Excerpted data:
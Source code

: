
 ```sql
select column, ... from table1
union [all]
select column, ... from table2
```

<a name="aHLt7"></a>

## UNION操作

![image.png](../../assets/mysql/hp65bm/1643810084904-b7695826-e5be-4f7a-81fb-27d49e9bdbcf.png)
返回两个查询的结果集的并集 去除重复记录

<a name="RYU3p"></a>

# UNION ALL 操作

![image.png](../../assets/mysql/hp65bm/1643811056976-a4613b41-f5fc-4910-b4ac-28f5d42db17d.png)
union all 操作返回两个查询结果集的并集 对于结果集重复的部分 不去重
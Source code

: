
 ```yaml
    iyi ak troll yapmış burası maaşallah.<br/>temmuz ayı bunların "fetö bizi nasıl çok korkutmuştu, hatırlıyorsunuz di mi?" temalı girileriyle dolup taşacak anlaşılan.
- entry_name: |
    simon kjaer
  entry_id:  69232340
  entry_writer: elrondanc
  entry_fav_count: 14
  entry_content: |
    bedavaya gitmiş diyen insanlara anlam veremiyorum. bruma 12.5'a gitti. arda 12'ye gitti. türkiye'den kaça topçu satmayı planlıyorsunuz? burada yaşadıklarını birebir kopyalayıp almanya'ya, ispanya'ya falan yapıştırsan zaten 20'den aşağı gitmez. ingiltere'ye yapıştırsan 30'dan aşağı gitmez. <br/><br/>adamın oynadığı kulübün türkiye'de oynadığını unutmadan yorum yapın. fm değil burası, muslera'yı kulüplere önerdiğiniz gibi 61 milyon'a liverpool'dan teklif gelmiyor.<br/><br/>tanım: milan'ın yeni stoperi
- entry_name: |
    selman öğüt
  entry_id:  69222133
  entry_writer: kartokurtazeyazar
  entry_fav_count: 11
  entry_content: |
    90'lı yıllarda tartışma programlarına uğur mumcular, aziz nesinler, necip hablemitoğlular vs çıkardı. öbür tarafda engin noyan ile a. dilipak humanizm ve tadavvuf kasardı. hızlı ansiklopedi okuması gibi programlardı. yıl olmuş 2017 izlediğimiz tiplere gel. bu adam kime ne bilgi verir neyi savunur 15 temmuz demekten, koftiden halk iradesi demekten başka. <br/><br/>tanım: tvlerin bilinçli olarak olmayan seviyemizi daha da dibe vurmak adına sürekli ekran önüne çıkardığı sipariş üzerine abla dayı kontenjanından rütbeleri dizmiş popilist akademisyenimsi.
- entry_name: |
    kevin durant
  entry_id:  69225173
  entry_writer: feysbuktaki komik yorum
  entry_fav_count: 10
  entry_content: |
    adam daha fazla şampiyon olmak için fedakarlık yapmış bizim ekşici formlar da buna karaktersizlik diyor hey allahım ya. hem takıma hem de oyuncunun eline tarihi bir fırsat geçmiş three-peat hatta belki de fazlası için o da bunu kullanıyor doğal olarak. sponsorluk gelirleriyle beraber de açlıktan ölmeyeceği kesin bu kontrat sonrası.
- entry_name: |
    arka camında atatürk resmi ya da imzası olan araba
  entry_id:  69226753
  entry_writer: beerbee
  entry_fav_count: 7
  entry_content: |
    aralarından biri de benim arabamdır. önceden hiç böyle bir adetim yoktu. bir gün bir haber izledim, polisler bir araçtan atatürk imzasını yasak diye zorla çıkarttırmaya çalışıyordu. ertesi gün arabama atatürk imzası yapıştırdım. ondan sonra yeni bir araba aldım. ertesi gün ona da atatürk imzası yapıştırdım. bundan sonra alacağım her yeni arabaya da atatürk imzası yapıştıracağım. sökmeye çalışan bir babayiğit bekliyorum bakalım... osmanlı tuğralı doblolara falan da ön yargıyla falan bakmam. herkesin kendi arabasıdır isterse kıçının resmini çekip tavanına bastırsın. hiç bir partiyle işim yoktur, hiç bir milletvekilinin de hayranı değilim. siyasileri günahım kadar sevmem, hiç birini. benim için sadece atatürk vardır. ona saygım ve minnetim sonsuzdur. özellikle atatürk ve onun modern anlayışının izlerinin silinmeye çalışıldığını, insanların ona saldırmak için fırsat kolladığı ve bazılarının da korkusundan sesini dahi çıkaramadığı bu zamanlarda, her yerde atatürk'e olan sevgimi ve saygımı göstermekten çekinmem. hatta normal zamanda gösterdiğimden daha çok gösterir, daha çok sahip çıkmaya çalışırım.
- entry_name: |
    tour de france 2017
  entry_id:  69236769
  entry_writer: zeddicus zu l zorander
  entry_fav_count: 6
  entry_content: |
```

What the task asks: Reproduce the data exactly, character for character.

Task result:
Source code

:
 ```sql
select column, ... from table1
union [all]
select column, ... from table2
```

<a name="aHLt7"></a>

## UNION操作

![image.png](../../assets/mysql/hp65bm/1643810084904-b7695826-e5be-4f7a-81fb-27d49e9bdbcf.png)
返回两个查询的结果集的并集 去除重复记录

<a name="RYU3p"></a>

# UNION ALL 操作

![image.png](../../assets/mysql/hp65bm/1643811056976-a4613b41-f5fc-4910-b4ac-28f5d42db17d.png)
union all 操作返回两个查询结果集的并集 对于结果集重复的部分 不去重
Source code

:
 ```yaml
    iyi ak troll yapmış burası maaşallah.<br/>temmuz ayı bunların "fetö bizi nasıl çok korkutmuştu, hatırlıyorsunuz di mi?" temalı girileriyle dolup taşacak anlaşılan.
- entry_name: |
    simon kjaer
  entry_id:  69232340
  entry_writer: elrondanc
  entry_fav_count: 14
  entry_content: |
    bedavaya gitmiş diyen insanlara anlam veremiyorum. bruma 12.5'a gitti. arda 12'ye gitti. türkiye'den kaça topçu satmayı planlıyorsunuz? burada yaşadıklarını birebir kopyalayıp almanya'ya, ispanya'ya falan yapıştırsan zaten 20'den aşağı gitmez. ingiltere'ye yapıştırsan 30'dan aşağı gitmez. <br/><br/>adamın oynadığı kulübün türkiye'de oynadığını unutmadan yorum yapın. fm değil burası, muslera'yı kulüplere önerdiğiniz gibi 61 milyon'a liverpool'dan teklif gelmiyor.<br/><br/>tanım: milan'ın yeni stoperi
- entry_name: |
    selman öğüt
  entry_id:  69222133
  entry_writer: kartokurtazeyazar
  entry_fav_count: 11
  entry_content: |
    90'lı yıllarda tartışma programlarına uğur mumcular, aziz nesinler, necip hablemitoğlular vs çıkardı. öbür tarafda engin noyan ile a. dilipak humanizm ve tadavvuf kasardı. hızlı ansiklopedi okuması gibi programlardı. yıl olmuş 2017 izlediğimiz tiplere gel. bu adam kime ne bilgi verir neyi savunur 15 temmuz demekten, koftiden halk iradesi demekten başka. <br/><br/>tanım: tvlerin bilinçli olarak olmayan seviyemizi daha da dibe vurmak adına sürekli ekran önüne çıkardığı sipariş üzerine abla dayı kontenjanından rütbeleri dizmiş popilist akademisyenimsi.
- entry_name: |
    kevin durant
  entry_id:  69225173
  entry_writer: feysbuktaki komik yorum
  entry_fav_count: 10
  entry_content: |
    adam daha fazla şampiyon olmak için fedakarlık yapmış bizim ekşici formlar da buna karaktersizlik diyor hey allahım ya. hem takıma hem de oyuncunun eline tarihi bir fırsat geçmiş three-peat hatta belki de fazlası için o da bunu kullanıyor doğal olarak. sponsorluk gelirleriyle beraber de açlıktan ölmeyeceği kesin bu kontrat sonrası.
- entry_name: |
    arka camında atatürk resmi ya da imzası olan araba
  entry_id:  69226753
  entry_writer: beerbee
  entry_fav_count: 7
  entry_content: |
    aralarından biri de benim arabamdır. önceden hiç böyle bir adetim yoktu. bir gün bir haber izledim, polisler bir araçtan atatürk imzasını yasak diye zorla çıkarttırmaya çalışıyordu. ertesi gün arabama atatürk imzası yapıştırdım. ondan sonra yeni bir araba aldım. ertesi gün ona da atatürk imzası yapıştırdım. bundan sonra alacağım her yeni arabaya da atatürk imzası yapıştıracağım. sökmeye çalışan bir babayiğit bekliyorum bakalım... osmanlı tuğralı doblolara falan da ön yargıyla falan bakmam. herkesin kendi arabasıdır isterse kıçının resmini çekip tavanına bastırsın. hiç bir partiyle işim yoktur, hiç bir milletvekilinin de hayranı değilim. siyasileri günahım kadar sevmem, hiç birini. benim için sadece atatürk vardır. ona saygım ve minnetim sonsuzdur. özellikle atatürk ve onun modern anlayışının izlerinin silinmeye çalışıldığını, insanların ona saldırmak için fırsat kolladığı ve bazılarının da korkusundan sesini dahi çıkaramadığı bu zamanlarda, her yerde atatürk'e olan sevgimi ve saygımı göstermekten çekinmem. hatta normal zamanda gösterdiğimden daha çok gösterir, daha çok sahip çıkmaya çalışırım.
- entry_name: |
    tour de france 2017
  entry_id:  69236769
  entry_writer: zeddicus zu l zorander
  entry_fav_count: 6
  entry_content: |
```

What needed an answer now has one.